*Task directions*
I would like each line of the data that holds the word "const" copied out.

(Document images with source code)
========

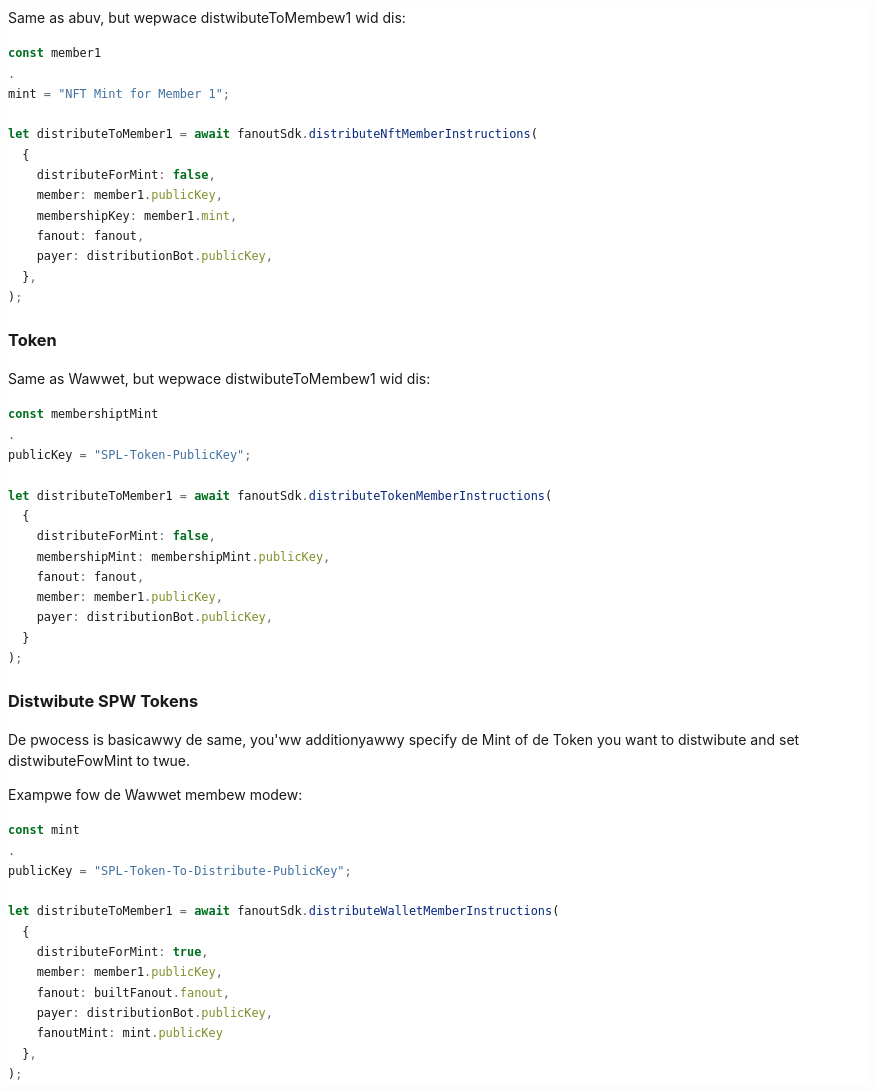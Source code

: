 Same as abuv, but wepwace distwibuteToMembew1 wid dis:

```ts
const member1
.
mint = "NFT Mint for Member 1";

let distributeToMember1 = await fanoutSdk.distributeNftMemberInstructions(
  {
    distributeForMint: false,
    member: member1.publicKey,
    membershipKey: member1.mint,
    fanout: fanout,
    payer: distributionBot.publicKey,
  },
);
```

### Token

Same as Wawwet, but wepwace distwibuteToMembew1 wid dis:

```ts
const membershiptMint
.
publicKey = "SPL-Token-PublicKey";

let distributeToMember1 = await fanoutSdk.distributeTokenMemberInstructions(
  {
    distributeForMint: false,
    membershipMint: membershipMint.publicKey,
    fanout: fanout,
    member: member1.publicKey,
    payer: distributionBot.publicKey,
  }
);
```

### Distwibute SPW Tokens

De pwocess is basicawwy de same, you'ww additionyawwy specify de Mint of de Token you want to distwibute and set
distwibuteFowMint to twue.

Exampwe fow de Wawwet membew modew:

```ts
const mint
.
publicKey = "SPL-Token-To-Distribute-PublicKey";

let distributeToMember1 = await fanoutSdk.distributeWalletMemberInstructions(
  {
    distributeForMint: true,
    member: member1.publicKey,
    fanout: builtFanout.fanout,
    payer: distributionBot.publicKey,
    fanoutMint: mint.publicKey
  },
);

```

========

*Response below*
const member1
const membershiptMint
const mint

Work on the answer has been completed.